Task to carry out —
All entries are to be copied verbatim, while the pictures stay out.
::::::::
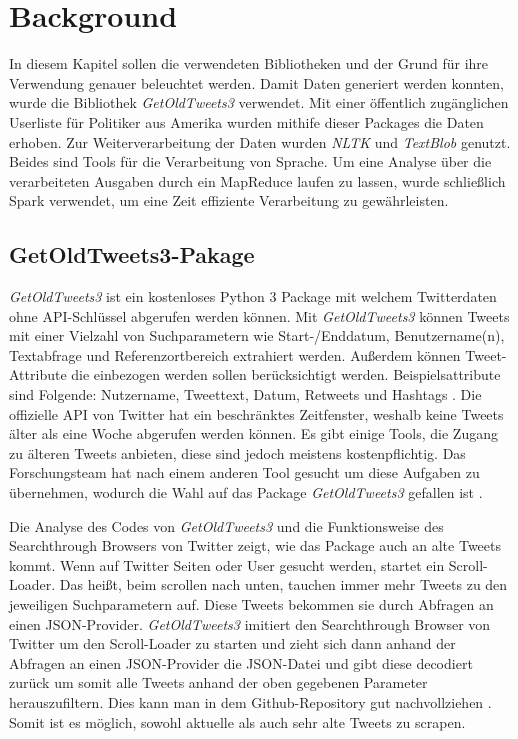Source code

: \section{Background}

In diesem Kapitel sollen die verwendeten Bibliotheken und der Grund für ihre Verwendung genauer beleuchtet werden. Damit Daten generiert werden konnten, wurde die Bibliothek \textit{GetOldTweets3} verwendet. Mit einer öffentlich zugänglichen Userliste für Politiker aus Amerika wurden mithife dieser Packages die Daten erhoben. Zur Weiterverarbeitung der Daten wurden \textit{NLTK} und \textit{TextBlob} genutzt. Beides sind Tools für die Verarbeitung von Sprache. Um eine Analyse über die verarbeiteten Ausgaben durch ein MapReduce laufen zu lassen, wurde schließlich Spark verwendet, um eine Zeit effiziente Verarbeitung zu gewährleisten.
	
\subsection{GetOldTweets3-Pakage}
	
\textit{GetOldTweets3} ist ein kostenloses Python 3 Package mit welchem Twitterdaten ohne API-Schlüssel abgerufen werden können. Mit \textit{GetOldTweets3} können Tweets mit einer Vielzahl von Suchparametern wie Start-/Enddatum, Benutzername(n), Textabfrage und Referenzortbereich extrahiert werden. Außerdem können Tweet-Attribute die einbezogen werden sollen berücksichtigt werden. Beispielsattribute sind Folgende: Nutzername, Tweettext, Datum, Retweets und Hashtags . Die offizielle API von Twitter hat ein beschränktes Zeitfenster, weshalb keine Tweets älter als eine Woche abgerufen werden können. Es gibt einige Tools, die Zugang zu älteren Tweets anbieten, diese sind jedoch meistens kostenpflichtig. Das Forschungsteam hat nach einem anderen Tool gesucht um diese Aufgaben zu übernehmen, wodurch die Wahl auf das Package  \textit{GetOldTweets3} gefallen ist .

Die Analyse des Codes von \textit{GetOldTweets3} und die Funktionsweise des Searchthrough Browsers von Twitter zeigt, wie das Package auch an alte Tweets kommt. Wenn auf Twitter Seiten oder User gesucht werden, startet ein Scroll-Loader. Das heißt, beim scrollen nach unten, tauchen immer mehr Tweets zu den jeweiligen Suchparametern auf. Diese Tweets bekommen sie durch Abfragen an einen JSON-Provider. \textit{GetOldTweets3} imitiert den Searchthrough Browser von Twitter um den Scroll-Loader zu starten und zieht sich dann anhand der Abfragen an einen JSON-Provider die JSON-Datei und gibt diese decodiert zurück um somit alle Tweets anhand der oben gegebenen Parameter herauszufiltern. Dies kann man in dem Github-Repository gut nachvollziehen . Somit ist es möglich, sowohl aktuelle als auch sehr alte Tweets zu scrapen.
	
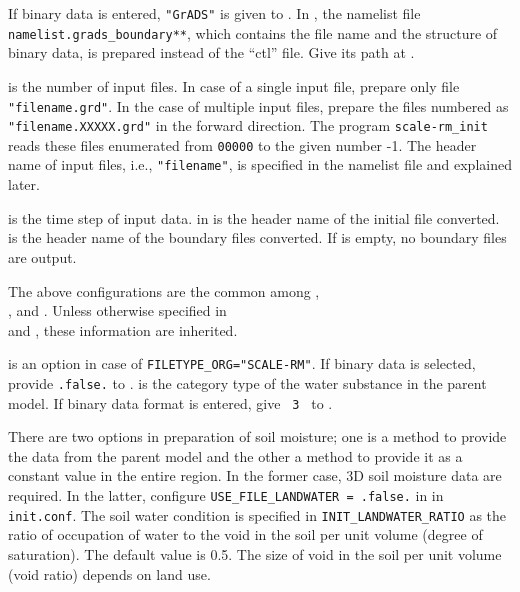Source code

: If binary data is entered, \verb|"GrADS"| is given to .
In \scalerm, the namelist file \verb|namelist.grads_boundary**|, which contains the file name and the structure of binary data, is prepared instead of the ``ctl'' file. Give its path at .

 is the number of input files.
In case of a single input file, prepare only file \verb|"filename.grd"|.
In the case of multiple input files, prepare the files numbered as \verb|"filename.XXXXX.grd"| in the forward direction.
The program \verb|scale-rm_init| reads these files enumerated from \verb|00000| to the given number -1.
The header name of input files, i.e., \verb|"filename"|, is specified in the namelist file and explained later.

 is the time step of input data.
 in  is the header name of the initial file converted.
 is the header name of the boundary files converted.
If  is empty, no boundary files are output.

The above configurations are the common among ,\\ , and . Unless otherwise specified in\\
 and , these information are inherited.

 is an option in case of \verb|FILETYPE_ORG="SCALE-RM"|.
If binary data is selected, provide \verb|.false.| to .
 is the category type of the water substance in the parent model.
If binary data format is entered, give \verb| 3 | to .

There are two options in preparation of soil moisture; one is a method to provide the data from the parent model and the other a method to provide it as a constant value in the entire region.
In the former case, 3D soil moisture data are required. In the latter, configure \verb|USE_FILE_LANDWATER = .false.| in  in \verb|init.conf|.
The soil water condition is specified in \verb|INIT_LANDWATER_RATIO| as the ratio of occupation of water to the void in the soil per unit volume (degree of saturation). The default value is 0.5. The size of void in the soil per unit volume (void ratio) depends on land use.

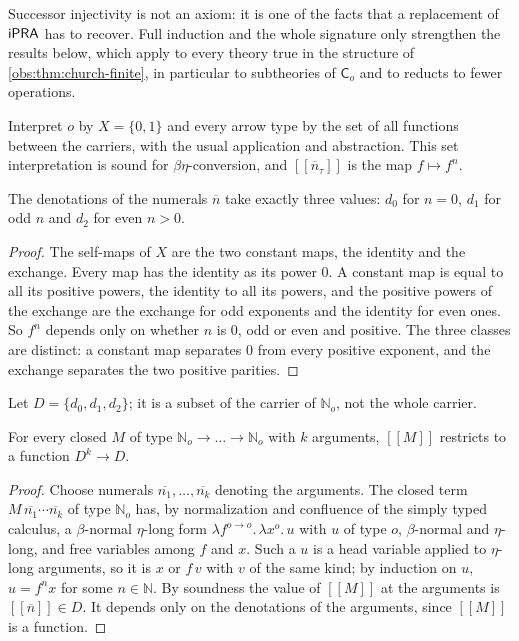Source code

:Successor injectivity is not an axiom: it is one of the facts that a
replacement of $\iPRA$ has to recover. Full induction and the whole signature
only strengthen the results below, which apply to every theory true in the
structure of \cref{obs:thm:church-finite}, in particular to subtheories of
$\mathsf{C}_o$ and to reducts to fewer operations.

Interpret $o$ by $X=\{0,1\}$ and every arrow type by the set of all functions
between the carriers, with the usual application and abstraction. This set
interpretation is sound for $\beta\eta$-conversion, and
$[\![\overline{n}_\tau]\!]$ is the map $f\mapsto f^{n}$.

\begin{lemma}
\label{obs:lem:church-three}
The denotations of the numerals $\overline{n}$ take exactly three values:
$d_0$ for $n=0$, $d_1$ for odd $n$ and $d_2$ for even $n>0$.
\end{lemma}

\begin{proof}
The self-maps of $X$ are the two constant maps, the identity and the
exchange. Every map has the identity as its power $0$. A constant map is
equal to all its positive powers, the identity to all its powers, and the
positive powers of the exchange are the exchange for odd exponents and the
identity for even ones. So $f^{n}$ depends only on whether $n$ is $0$, odd or
even and positive. The three classes are distinct: a constant map separates
$0$ from every positive exponent, and the exchange separates the two positive
parities.
\end{proof}

Let $D=\{d_0,d_1,d_2\}$; it is a subset of the carrier of $\mathbb{N}_o$, not
the whole carrier.

\begin{lemma}
\label{obs:lem:church-closure}
For every closed $M$ of type $\mathbb{N}_o\to\dots\to\mathbb{N}_o$ with $k$
arguments, $[\![M]\!]$ restricts to a function $D^{k}\to D$.
\end{lemma}

\begin{proof}
Choose numerals $\overline{n_1},\dots,\overline{n_k}$ denoting the arguments.
The closed term $M\,\overline{n_1}\cdots\overline{n_k}$ of type $\mathbb{N}_o$
has, by normalization and confluence of the simply typed calculus, a
$\beta$-normal $\eta$-long form $\lambda f^{o\to o}.\,\lambda x^{o}.\,u$ with $u$
of type $o$, $\beta$-normal and $\eta$-long, and free variables among $f$ and
$x$. Such a $u$ is a head variable applied to $\eta$-long arguments, so it is
$x$ or $f\,v$ with $v$ of the same kind; by induction on $u$, $u=f^{n}x$ for some
$n\in\mathbb{N}$. By soundness the value of $[\![M]\!]$ at the arguments is
$[\![\overline{n}]\!]\in D$. It depends only on the denotations of the
arguments, since $[\![M]\!]$ is a function.
\end{proof}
::::::::
Exercise result —
Source code

: \section{Background}

In diesem Kapitel sollen die verwendeten Bibliotheken und der Grund für ihre Verwendung genauer beleuchtet werden. Damit Daten generiert werden konnten, wurde die Bibliothek \textit{GetOldTweets3} verwendet. Mit einer öffentlich zugänglichen Userliste für Politiker aus Amerika wurden mithife dieser Packages die Daten erhoben. Zur Weiterverarbeitung der Daten wurden \textit{NLTK} und \textit{TextBlob} genutzt. Beides sind Tools für die Verarbeitung von Sprache. Um eine Analyse über die verarbeiteten Ausgaben durch ein MapReduce laufen zu lassen, wurde schließlich Spark verwendet, um eine Zeit effiziente Verarbeitung zu gewährleisten.
	
\subsection{GetOldTweets3-Pakage}
	
\textit{GetOldTweets3} ist ein kostenloses Python 3 Package mit welchem Twitterdaten ohne API-Schlüssel abgerufen werden können. Mit \textit{GetOldTweets3} können Tweets mit einer Vielzahl von Suchparametern wie Start-/Enddatum, Benutzername(n), Textabfrage und Referenzortbereich extrahiert werden. Außerdem können Tweet-Attribute die einbezogen werden sollen berücksichtigt werden. Beispielsattribute sind Folgende: Nutzername, Tweettext, Datum, Retweets und Hashtags . Die offizielle API von Twitter hat ein beschränktes Zeitfenster, weshalb keine Tweets älter als eine Woche abgerufen werden können. Es gibt einige Tools, die Zugang zu älteren Tweets anbieten, diese sind jedoch meistens kostenpflichtig. Das Forschungsteam hat nach einem anderen Tool gesucht um diese Aufgaben zu übernehmen, wodurch die Wahl auf das Package  \textit{GetOldTweets3} gefallen ist .

Die Analyse des Codes von \textit{GetOldTweets3} und die Funktionsweise des Searchthrough Browsers von Twitter zeigt, wie das Package auch an alte Tweets kommt. Wenn auf Twitter Seiten oder User gesucht werden, startet ein Scroll-Loader. Das heißt, beim scrollen nach unten, tauchen immer mehr Tweets zu den jeweiligen Suchparametern auf. Diese Tweets bekommen sie durch Abfragen an einen JSON-Provider. \textit{GetOldTweets3} imitiert den Searchthrough Browser von Twitter um den Scroll-Loader zu starten und zieht sich dann anhand der Abfragen an einen JSON-Provider die JSON-Datei und gibt diese decodiert zurück um somit alle Tweets anhand der oben gegebenen Parameter herauszufiltern. Dies kann man in dem Github-Repository gut nachvollziehen . Somit ist es möglich, sowohl aktuelle als auch sehr alte Tweets zu scrapen.
	
Source code

: If binary data is entered, \verb|"GrADS"| is given to .
In \scalerm, the namelist file \verb|namelist.grads_boundary**|, which contains the file name and the structure of binary data, is prepared instead of the ``ctl'' file. Give its path at .

 is the number of input files.
In case of a single input file, prepare only file \verb|"filename.grd"|.
In the case of multiple input files, prepare the files numbered as \verb|"filename.XXXXX.grd"| in the forward direction.
The program \verb|scale-rm_init| reads these files enumerated from \verb|00000| to the given number -1.
The header name of input files, i.e., \verb|"filename"|, is specified in the namelist file and explained later.

 is the time step of input data.
 in  is the header name of the initial file converted.
 is the header name of the boundary files converted.
If  is empty, no boundary files are output.

The above configurations are the common among ,\\ , and . Unless otherwise specified in\\
 and , these information are inherited.

 is an option in case of \verb|FILETYPE_ORG="SCALE-RM"|.
If binary data is selected, provide \verb|.false.| to .
 is the category type of the water substance in the parent model.
If binary data format is entered, give \verb| 3 | to .

There are two options in preparation of soil moisture; one is a method to provide the data from the parent model and the other a method to provide it as a constant value in the entire region.
In the former case, 3D soil moisture data are required. In the latter, configure \verb|USE_FILE_LANDWATER = .false.| in  in \verb|init.conf|.
The soil water condition is specified in \verb|INIT_LANDWATER_RATIO| as the ratio of occupation of water to the void in the soil per unit volume (degree of saturation). The default value is 0.5. The size of void in the soil per unit volume (void ratio) depends on land use.

Source code

:Successor injectivity is not an axiom: it is one of the facts that a
replacement of $\iPRA$ has to recover. Full induction and the whole signature
only strengthen the results below, which apply to every theory true in the
structure of \cref{obs:thm:church-finite}, in particular to subtheories of
$\mathsf{C}_o$ and to reducts to fewer operations.

Interpret $o$ by $X=\{0,1\}$ and every arrow type by the set of all functions
between the carriers, with the usual application and abstraction. This set
interpretation is sound for $\beta\eta$-conversion, and
$[\![\overline{n}_\tau]\!]$ is the map $f\mapsto f^{n}$.

\begin{lemma}
\label{obs:lem:church-three}
The denotations of the numerals $\overline{n}$ take exactly three values:
$d_0$ for $n=0$, $d_1$ for odd $n$ and $d_2$ for even $n>0$.
\end{lemma}

\begin{proof}
The self-maps of $X$ are the two constant maps, the identity and the
exchange. Every map has the identity as its power $0$. A constant map is
equal to all its positive powers, the identity to all its powers, and the
positive powers of the exchange are the exchange for odd exponents and the
identity for even ones. So $f^{n}$ depends only on whether $n$ is $0$, odd or
even and positive. The three classes are distinct: a constant map separates
$0$ from every positive exponent, and the exchange separates the two positive
parities.
\end{proof}

Let $D=\{d_0,d_1,d_2\}$; it is a subset of the carrier of $\mathbb{N}_o$, not
the whole carrier.

\begin{lemma}
\label{obs:lem:church-closure}
For every closed $M$ of type $\mathbb{N}_o\to\dots\to\mathbb{N}_o$ with $k$
arguments, $[\![M]\!]$ restricts to a function $D^{k}\to D$.
\end{lemma}

\begin{proof}
Choose numerals $\overline{n_1},\dots,\overline{n_k}$ denoting the arguments.
The closed term $M\,\overline{n_1}\cdots\overline{n_k}$ of type $\mathbb{N}_o$
has, by normalization and confluence of the simply typed calculus, a
$\beta$-normal $\eta$-long form $\lambda f^{o\to o}.\,\lambda x^{o}.\,u$ with $u$
of type $o$, $\beta$-normal and $\eta$-long, and free variables among $f$ and
$x$. Such a $u$ is a head variable applied to $\eta$-long arguments, so it is
$x$ or $f\,v$ with $v$ of the same kind; by induction on $u$, $u=f^{n}x$ for some
$n\in\mathbb{N}$. By soundness the value of $[\![M]\!]$ at the arguments is
$[\![\overline{n}]\!]\in D$. It depends only on the denotations of the
arguments, since $[\![M]\!]$ is a function.
\end{proof}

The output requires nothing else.